----- Task inputs -----

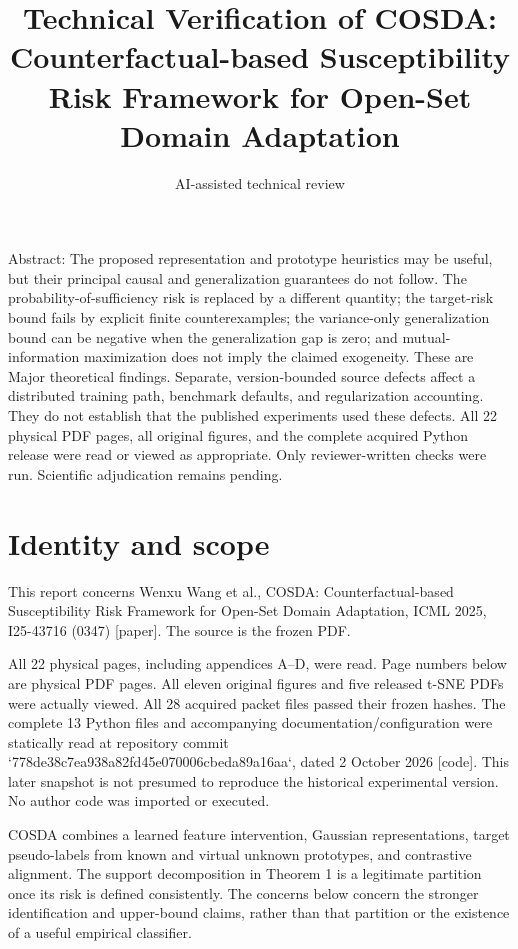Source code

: \documentclass[10pt]{article}
\title{Technical Verification of COSDA: Counterfactual-based Susceptibility Risk Framework for Open-Set Domain Adaptation}
\author{AI-assisted technical review}
\date{}
\begin{document}
\maketitle
Abstract: The proposed representation and prototype heuristics may be useful, but their principal causal and generalization guarantees do not follow. The probability-of-sufficiency risk is replaced by a different quantity; the target-risk bound fails by explicit finite counterexamples; the variance-only generalization bound can be negative when the generalization gap is zero; and mutual-information maximization does not imply the claimed exogeneity. These are Major theoretical findings. Separate, version-bounded source defects affect a distributed training path, benchmark defaults, and regularization accounting. They do not establish that the published experiments used these defects. All 22 physical PDF pages, all original figures, and the complete acquired Python release were read or viewed as appropriate. Only reviewer-written checks were run. Scientific adjudication remains pending.\par
\section*{Identity and scope}
This report concerns Wenxu Wang et al., COSDA: Counterfactual-based Susceptibility Risk Framework for Open-Set Domain Adaptation, ICML 2025, I25-43716 (0347) [paper]. The source is the frozen PDF.\par
All 22 physical pages, including appendices A–D, were read. Page numbers below are physical PDF pages. All eleven original figures and five released t-SNE PDFs were actually viewed. All 28 acquired packet files passed their frozen hashes. The complete 13 Python files and accompanying documentation/configuration were statically read at repository commit `778de38c7ea938a82fd45e070006cbeda89a16aa`, dated 2 October 2026 [code]. This later snapshot is not presumed to reproduce the historical experimental version. No author code was imported or executed.\par
COSDA combines a learned feature intervention, Gaussian representations, target pseudo-labels from known and virtual unknown prototypes, and contrastive alignment. The support decomposition in Theorem 1 is a legitimate partition once its risk is defined consistently. The concerns below concern the stronger identification and upper-bound claims, rather than that partition or the existence of a useful empirical classifier.\par
\end{document}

-----

▸ Problem to work on
Filter the records down to the lines that contain the string "below", and copy those lines.

▸ Solution to the exercise
All 22 physical pages, including appendices A–D, were read. Page numbers below are physical PDF pages. All eleven original figures and five released t-SNE PDFs were actually viewed. All 28 acquired packet files passed their frozen hashes. The complete 13 Python files and accompanying documentation/configuration were statically read at repository commit `778de38c7ea938a82fd45e070006cbeda89a16aa`, dated 2 October 2026 [code]. This later snapshot is not presumed to reproduce the historical experimental version. No author code was imported or executed.\par
COSDA combines a learned feature intervention, Gaussian representations, target pseudo-labels from known and virtual unknown prototypes, and contrastive alignment. The support decomposition in Theorem 1 is a legitimate partition once its risk is defined consistently. The concerns below concern the stronger identification and upper-bound claims, rather than that partition or the existence of a useful empirical classifier.\par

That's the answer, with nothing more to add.